A Nurse in Wartime
On the seventh anniversary of the Iraq invasion, a New Mexico nurse discusses her service
When people hear about nurses serving in war, they probably picture a woman in white tending to wounded soldiers on the battlefield. Modern American military nursing, however, goes beyond providing comfort to our uniformed service people. Nurses may dress the wounds of the enemy. They may deploy to New Orleans to salvage lives in a temporary hospital. Some military nurses may get the chance to share their skills and knowledge with Iraqi women in makeshift classrooms. Others may find themselves witnessing history firsthand as Saddam Hussein’s guilty verdict is being read.
Amy (a pseudonym) was 25 during that first helicopter ride to the now infamous Abu Ghraib prison in Iraq.

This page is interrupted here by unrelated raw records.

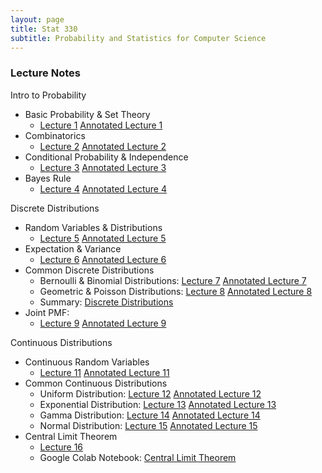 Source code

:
 ```yaml
---
layout: page
title: Stat 330
subtitle: Probability and Statistics for Computer Science  
---
```


### Lecture Notes
Intro to Probability
* Basic Probability & Set Theory 
    * [Lecture 1](https://mjohny.github.io/files/lecture1.pdf) [Annotated Lecture 1](https://mjohny.github.io/files/lecture1_completed.pdf)
* Combinatorics 
    * [Lecture 2](https://mjohny.github.io/files/lecture2.pdf) [Annotated Lecture 2](https://mjohny.github.io/files/lecture1_completed.pdf)
* Conditional Probability & Independence 
    * [Lecture 3](https://mjohny.github.io/files/lecture3.pdf) [Annotated Lecture 3](https://mjohny.github.io/files/lecture3_completed.pdf)
* Bayes Rule 
    * [Lecture 4](https://mjohny.github.io/files/lecture4.pdf) [Annotated Lecture 4](https://mjohny.github.io/files/lecture4_completed.pdf)

Discrete Distributions
* Random Variables & Distributions 
    * [Lecture 5](https://mjohny.github.io/files/lecture5.pdf) [Annotated Lecture 5](https://mjohny.github.io/files/lecture5_completed.pdf)
* Expectation & Variance 
    * [Lecture 6](https://mjohny.github.io/files/lecture6.pdf) [Annotated Lecture 6](https://mjohny.github.io/files/lecture6_completed.pdf)
* Common Discrete Distributions
    * Bernoulli & Binomial Distributions: [Lecture 7](https://mjohny.github.io/files/lecture7.pdf) [Annotated Lecture 7](https://mjohny.github.io/files/lecture7_completed.pdf)
    * Geometric & Poisson Distributions: [Lecture 8](https://mjohny.github.io/files/lecture8.pdf) [Annotated Lecture 8](https://mjohny.github.io/files/lecture8_completed.pdf)
    * Summary: [Discrete Distributions](https://mjohny.github.io/files/discrete_distributions_summary.pdf)
* Joint PMF: 
    * [Lecture 9](https://mjohny.github.io/files/lecture9.pdf) [Annotated Lecture 9](https://mjohny.github.io/files/lecture9_completed.pdf)

Continuous Distributions
* Continuous Random Variables 
    * [Lecture 11](https://mjohny.github.io/files/lecture11.pdf) [Annotated Lecture 11](https://mjohny.github.io/files/lecture11_completed.pdf)
* Common Continuous Distributions
    * Uniform Distribution: [Lecture 12](https://mjohny.github.io/files/lecture12.pdf) [Annotated Lecture 12](https://mjohny.github.io/files/lecture12_completed.pdf)
    * Exponential Distribution: [Lecture 13](https://mjohny.github.io/files/lecture13.pdf) [Annotated Lecture 13](https://mjohny.github.io/files/lecture13_completed.pdf)
    * Gamma Distribution: [Lecture 14](https://mjohny.github.io/files/lecture14.pdf) [Annotated Lecture 14](https://mjohny.github.io/files/lecture14_completed.pdf)
    * Normal Distribution: [Lecture 15](https://mjohny.github.io/files/lecture15.pdf) [Annotated Lecture 15](https://mjohny.github.io/files/lecture15_completed.pdf) 
* Central Limit Theorem 
    * [Lecture 16](https://mjohny.github.io/files/lecture16.pdf) 
    * Google Colab Notebook: [Central Limit Theorem](https://colab.research.google.com/drive/1KZB_sP0-MlYEfdzCTAvsjs08aUQvhh46) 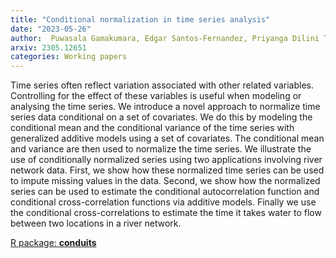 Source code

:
 ```yaml
---
title: "Conditional normalization in time series analysis"
date: "2023-05-26"
author:  Puwasala Gamakumara, Edgar Santos-Fernandez, Priyanga Dilini Talagala, Rob J Hyndman, Kerrie Mengersen, Catherine Leigh
arxiv: 2305.12651
categories: Working papers
---
```


Time series often reflect variation associated with other related variables. Controlling for the effect of these variables is useful when modeling or analysing the time series. We introduce a novel approach to normalize time series data conditional on a set of covariates. We do this by modeling the conditional mean and the conditional variance of the time series with generalized additive models using a set of covariates. The conditional mean and variance are then used to normalize the time series. We illustrate the use of conditionally normalized series using two applications involving river network data. First, we show how these normalized time series can be used to impute missing values in the data. Second, we show how the normalized series can be used to estimate the conditional autocorrelation function and conditional cross-correlation functions via additive models. Finally we use the conditional cross-correlations to estimate the time it takes water to flow between two locations in a river network.

[R package: **conduits**](https://github.com/PuwasalaG/conduits)
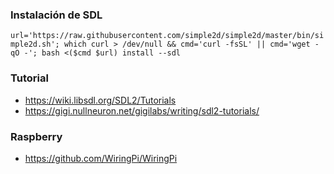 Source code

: ### Instalación de SDL

``` url='https://raw.githubusercontent.com/simple2d/simple2d/master/bin/simple2d.sh'; which curl > /dev/null && cmd='curl -fsSL' || cmd='wget -qO -'; bash <($cmd $url) install --sdl ```

### Tutorial

- https://wiki.libsdl.org/SDL2/Tutorials
- https://gigi.nullneuron.net/gigilabs/writing/sdl2-tutorials/

### Raspberry

- https://github.com/WiringPi/WiringPi


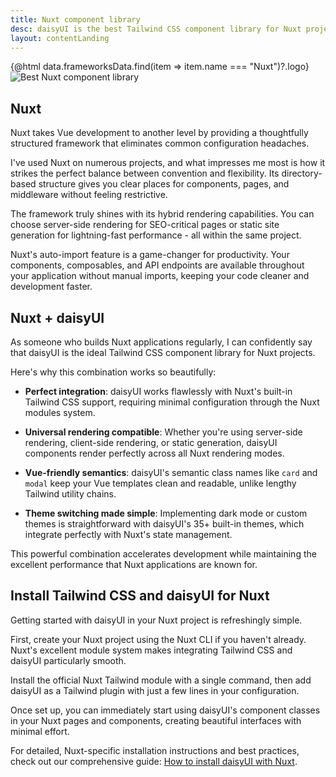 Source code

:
 ```yaml
---
title: Nuxt component library
desc: daisyUI is the best Tailwind CSS component library for Nuxt projects
layout: contentLanding
---
```


<script>
  import Translate from "$components/Translate.svelte"
  import Testimonials from "$components/Testimonials.svelte"
  export let data
</script>

<div class="mx-auto not-prose max-w-4xl py-12 p-6 from-base-300 rounded-box outline-base-content/5 mt-12 mb-6 items-center justify-center gap-8 bg-linear-to-b bg-center outline-2 outline-offset-6">
<div class="max-w-96 items-center w-full grid grid-cols-2 gap-6 lg:gap-12 [&>svg]:w-full [&>svg]:h-auto mx-auto">
{@html data.frameworksData.find(item => item.name === "Nuxt")?.logo}
<img class="w-full h-auto" src="https://img.daisyui.com/images/daisyui/mark-static.svg" alt="Best Nuxt component library" />
</div>
</div>

## Nuxt

Nuxt takes Vue development to another level by providing a thoughtfully structured framework that eliminates common configuration headaches.

I've used Nuxt on numerous projects, and what impresses me most is how it strikes the perfect balance between convention and flexibility. Its directory-based structure gives you clear places for components, pages, and middleware without feeling restrictive.

The framework truly shines with its hybrid rendering capabilities. You can choose server-side rendering for SEO-critical pages or static site generation for lightning-fast performance - all within the same project.

Nuxt's auto-import feature is a game-changer for productivity. Your components, composables, and API endpoints are available throughout your application without manual imports, keeping your code cleaner and development faster.

## Nuxt + daisyUI

As someone who builds Nuxt applications regularly, I can confidently say that daisyUI is the ideal Tailwind CSS component library for Nuxt projects.

Here's why this combination works so beautifully:

- **Perfect integration**: daisyUI works flawlessly with Nuxt's built-in Tailwind CSS support, requiring minimal configuration through the Nuxt modules system.

- **Universal rendering compatible**: Whether you're using server-side rendering, client-side rendering, or static generation, daisyUI components render perfectly across all Nuxt rendering modes.

- **Vue-friendly semantics**: daisyUI's semantic class names like `card` and `modal` keep your Vue templates clean and readable, unlike lengthy Tailwind utility chains.

- **Theme switching made simple**: Implementing dark mode or custom themes is straightforward with daisyUI's 35+ built-in themes, which integrate perfectly with Nuxt's state management.

This powerful combination accelerates development while maintaining the excellent performance that Nuxt applications are known for.

<div class="mx-[50%] -translate-x-1/2 my-12 w-screen">
  <Testimonials items={data.testimonials} limit="6" />
</div>

## Install Tailwind CSS and daisyUI for Nuxt

Getting started with daisyUI in your Nuxt project is refreshingly simple.

First, create your Nuxt project using the Nuxt CLI if you haven't already. Nuxt's excellent module system makes integrating Tailwind CSS and daisyUI particularly smooth.

Install the official Nuxt Tailwind module with a single command, then add daisyUI as a Tailwind plugin with just a few lines in your configuration.

Once set up, you can immediately start using daisyUI's component classes in your Nuxt pages and components, creating beautiful interfaces with minimal effort.

For detailed, Nuxt-specific installation instructions and best practices, check out our comprehensive guide: [How to install daisyUI with Nuxt](/docs/install/nuxt/).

As a newly deployed Army nurse, her mission during her yearlong service was to care for wounded Iraqi detainees at the Abu Ghraib hospital. It was April 2006, and nearly 2,500 U.S. troops had been killed in Iraq. Abu Ghraib itself had suffered heavy mortar and rocket attacks. But if Amy was concerned for her own safety, photos of her during that initial helicopter ride don’t reveal it. The genuine smile on her young face appears oddly incongruent with the fatigues she’s wearing and the weapon she’s clutching.

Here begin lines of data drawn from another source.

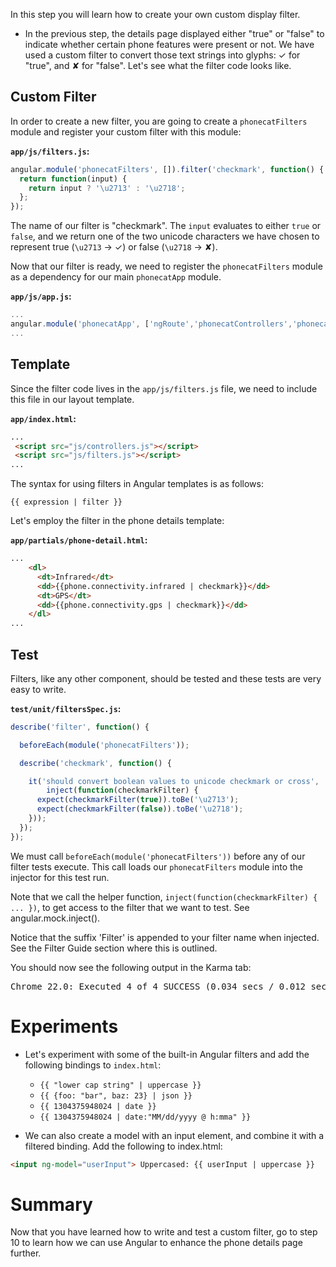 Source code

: 

In this step you will learn how to create your own custom display filter.

* In the previous step, the details page displayed either "true" or "false" to indicate whether
certain phone features were present or not. We have used a custom filter to convert those text
strings into glyphs: ✓ for "true", and ✘ for "false". Let's see what the filter code looks like.



## Custom Filter

In order to create a new filter, you are going to create a `phonecatFilters` module and register
your custom filter with this module:

__`app/js/filters.js`:__


```js
angular.module('phonecatFilters', []).filter('checkmark', function() {
  return function(input) {
    return input ? '\u2713' : '\u2718';
  };
});
```

The name of our filter is "checkmark". The `input` evaluates to either `true` or `false`, and we
return one of the two unicode characters we have chosen to represent true (`\u2713` -> ✓) or false (`\u2718` -> ✘).

Now that our filter is ready, we need to register the `phonecatFilters` module as a dependency for
our main `phonecatApp` module.

__`app/js/app.js`:__


```js
...
angular.module('phonecatApp', ['ngRoute','phonecatControllers','phonecatFilters']);
...
```


## Template

Since the filter code lives in the `app/js/filters.js` file, we need to include this file in our
layout template.

__`app/index.html`:__


```html
...
 <script src="js/controllers.js"></script>
 <script src="js/filters.js"></script>
...
```

The syntax for using filters in Angular templates is as follows:

    {{ expression | filter }}

Let's employ the filter in the phone details template:



__`app/partials/phone-detail.html`:__


```html
...
    <dl>
      <dt>Infrared</dt>
      <dd>{{phone.connectivity.infrared | checkmark}}</dd>
      <dt>GPS</dt>
      <dd>{{phone.connectivity.gps | checkmark}}</dd>
    </dl>
...
```


## Test

Filters, like any other component, should be tested and these tests are very easy to write.

__`test/unit/filtersSpec.js`:__


```js
describe('filter', function() {

  beforeEach(module('phonecatFilters'));

  describe('checkmark', function() {

    it('should convert boolean values to unicode checkmark or cross',
        inject(function(checkmarkFilter) {
      expect(checkmarkFilter(true)).toBe('\u2713');
      expect(checkmarkFilter(false)).toBe('\u2718');
    }));
  });
});
```

We must call `beforeEach(module('phonecatFilters'))` before any of
our filter tests execute. This call loads our `phonecatFilters` module into the injector
for this test run.

Note that we call the helper function, `inject(function(checkmarkFilter) { ... })`, to get
access to the filter that we want to test.  See angular.mock.inject().

Notice that the suffix 'Filter' is appended to your filter name when injected.
See the Filter Guide
section where this is outlined.

You should now see the following output in the Karma tab:

<pre>Chrome 22.0: Executed 4 of 4 SUCCESS (0.034 secs / 0.012 secs)</pre>


# Experiments

* Let's experiment with some of the built-in Angular filters and add the
following bindings to `index.html`:
  * `{{ "lower cap string" | uppercase }}`
  * `{{ {foo: "bar", baz: 23} | json }}`
  * `{{ 1304375948024 | date }}`
  * `{{ 1304375948024 | date:"MM/dd/yyyy @ h:mma" }}`

*  We can also create a model with an input element, and combine it with a filtered binding. Add
  the following to index.html:

  ```html
  <input ng-model="userInput"> Uppercased: {{ userInput | uppercase }}
  ```


# Summary

Now that you have learned how to write and test a custom filter, go to step 10 to
learn how we can use Angular to enhance the phone details page further.


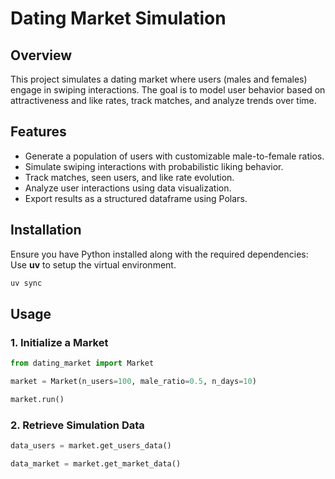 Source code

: # Dating Market Simulation

## Overview

This project simulates a dating market where users (males and females) engage in swiping interactions. The goal is to model user behavior based on attractiveness and like rates, track matches, and analyze trends over time.

## Features

- Generate a population of users with customizable male-to-female ratios.
- Simulate swiping interactions with probabilistic liking behavior.
- Track matches, seen users, and like rate evolution.
- Analyze user interactions using data visualization.
- Export results as a structured dataframe using Polars.

## Installation

Ensure you have Python installed along with the required dependencies: Use **uv** to setup the virtual environment.

```bash
uv sync
```

## Usage

### 1. Initialize a Market

```python
from dating_market import Market

market = Market(n_users=100, male_ratio=0.5, n_days=10)

market.run()
```

### 2. Retrieve Simulation Data

```python
data_users = market.get_users_data()

data_market = market.get_market_data()
```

In person, Amy is the portrait of the wholesome American nurse. Blond hair reaches the middle of her back, and long eyelashes graze her cheeks when she blinks. She radiates kindness, though her sweet nature is generously laced with a dry sense of humor.
Anyone familiar with bad television can’t help but associate a pretty military nurse like Amy with the new medical television drama “Mercy.” The show's main character, a similarly blond nurse named Veronica, has returned home from Iraq. “Mercy” chronicles the estrogenated yearnings of Veronica and her other hot nurse friends amid the dramatic backdrop of her post-traumatic stress disorder.
If you’re looking to “Mercy” for a deep or complex treatment of the war in Iraq, you’ll be disappointed. In the show, Iraq primarily serves as a plot device to flesh out a clichéd romance between the vulnerable yet tough-as-nails Veronica and one of the conveniently hunky doctors she meets in the war. In contrast, Amy’s experiences in Iraq illustrate the enormous gulf between prime time television’s sexified, pixilated representation of war and the real world of hard work in a foreign desert. And besides, Amy points out, “Deployment relationships are about as real as calorie-free tiramisu.”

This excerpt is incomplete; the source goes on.